Last week, I volunteered at a Stop Hunger Now event held on RTI’s campus. It was a pretty awesome event.
Stop Hunger Now is an organization that helps break the cycle of poverty for meal recipients through education, skills development and health care, while they also receive much-needed nutrition. Stop Hunger Now’s goals are to provide as food and life-saving aid to support sustainable education and development programs, and to create a movement of educated volunteer advocates that are actively involved with poverty and hunger related issues. The majority of the organization’s meals go to support school feeding, vocational training, early childhood development programs, as well as to orphanages and medical clinics.
Since the organization was founded in 1998, they have provided over 180 million meals in 65 countries. This year, they will package 45 million meals, and ship over $9 million in donated aid, mainly vitamins and medical supplies.
The organization is based in Raleigh, N.C., and they operate meal-packaging programs at 19 cities in the U.S. and in South Africa, Malaysia, India, Italy and the Philippines.
They have engaged over 500,000 corporate, student, civic and faith-based volunteers in meal-packaging. In just under two hours, a group of 30 to 40 volunteers can package 10,000 nutrient-rich meals for the undernourished globally.
Our RTI group packaged 10,000 meals in less than an hour! We were on a roll! I would definitely volunteer with this organization again.
In other news, Envy got a new best tournament average at the GDG tournament! Her average for the weekend was 4.143! My little girl keeps getting faster!

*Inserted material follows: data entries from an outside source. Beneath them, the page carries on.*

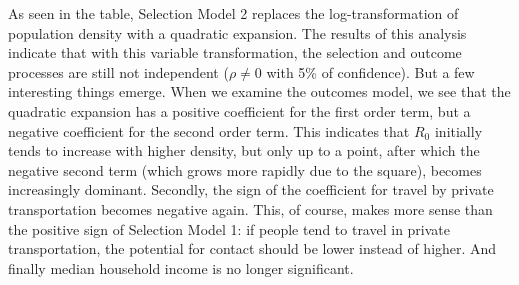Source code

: \documentclass[]{elsarticle} %
\begin{document}
As seen in the table, Selection Model 2 replaces the log-transformation
of population density with a quadratic expansion. The results of this
analysis indicate that with this variable transformation, the selection
and outcome processes are still not independent (\(\rho\ne0\) with 5\%
of confidence). But a few interesting things emerge. When we examine the
outcomes model, we see that the quadratic expansion has a positive
coefficient for the first order term, but a negative coefficient for the
second order term. This indicates that \(R_0\) initially tends to
increase with higher density, but only up to a point, after which the
negative second term (which grows more rapidly due to the square),
becomes increasingly dominant. Secondly, the sign of the coefficient for
travel by private transportation becomes negative again. This, of
course, makes more sense than the positive sign of Selection Model 1: if
people tend to travel in private transportation, the potential for
contact should be lower instead of higher. And finally median household
income is no longer significant.
\end{document}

Oh! And A and I purchased this beautiful painting from Shawn Hart! Isn’t it just stunning?! Shawn used one of the pictures I took while we were in Arizona visiting Ellie and Matt earlier this year for inspiration! The Superstition Mountains! And then A and I decided we should buy it! We just love it!
And I owe you some more California pictures! (I know, I know. These are going on forever! But I still am making my way through all of them!) Here are some pictures from our drive to Yosemite! Look at how dry everything is! It was nuts! You can tell how the waterline used to be so much higher!
And here are some pictures from our drive into Yosemite. We stopped to take lots and lots of pictures at all the lookouts. 🙂 I love national parks! And Yosemite was amazing. We are already planning our next trip back!
Our first short “hike” (if you can even call it that) was to Bridal Veil Falls! Well, it was not really a falls anymore. Because of the drought, you could only see a flicker of water. Can you even see it in these pictures??
Quote of the Day:
“Go confidently in the direction of your dreams. Live the life you’ve always imagined.” -Henry David Thoreau
BTW–I love this quote. Absolutely love it.
Last week I made these cookies for a potluck dinner we were having with some friends while watching a couple more episodes of GOT (Game of Thrones). We are on Season 3! These cookies are so small that you just pop them into your mouth! For me, this is very dangerous.
Bite-Size Cinnamon Roll Cookies
- 1/2 cup packed brown sugar
- 4 teaspoons ground cinnamon
- 1 1/4 cups butter, softened
- 4 ounces cream cheese, softened
- 1 1/2 cups sugar
- 2 eggs
- 2 teaspoons vanilla extract
- 4 1/4 cups AP flour
- 1 teaspoon baking powder
- 1 teaspoon active dry yeast
- 1/2 teaspoon salt
- 1 cup confectioners’ sugar
- 2 tablespoons milk
- 1 teaspoon vanilla extract
- In a small bowl, mix brown sugar and cinnamon until blended.
- In a large bowl, cream the butter, cream cheese and sugar until light and fluffy. Beat in the eggs and vanilla.
- In another bowl, whisk flour, baking powder, yeast and salt; gradually beat into creamed mixture.
- Divide dough into four portions. On a floured surface, roll each into an 8×6-inch rectangle; sprinkle with about 2 tablespoons brown sugar mixture. Roll up tightly jelly-roll style, starting with a long side. Wrap in plastic wrap. Refrigerate 1 hour or until firm.
- Preheat oven to 350*. Cut dough crosswise into 3/8-inch slices. Place one inch apart on greased baking sheets. Bake 8-10 minutes or until bottoms are light brown. Remove from pans to wire racks to cool completely.
- In a small bowl, whisk confectioners’ sugar, milk, and vanilla extract to make the glaze. Dip tops of cookies in the glaze. Let stand until set. Store in an airtight container.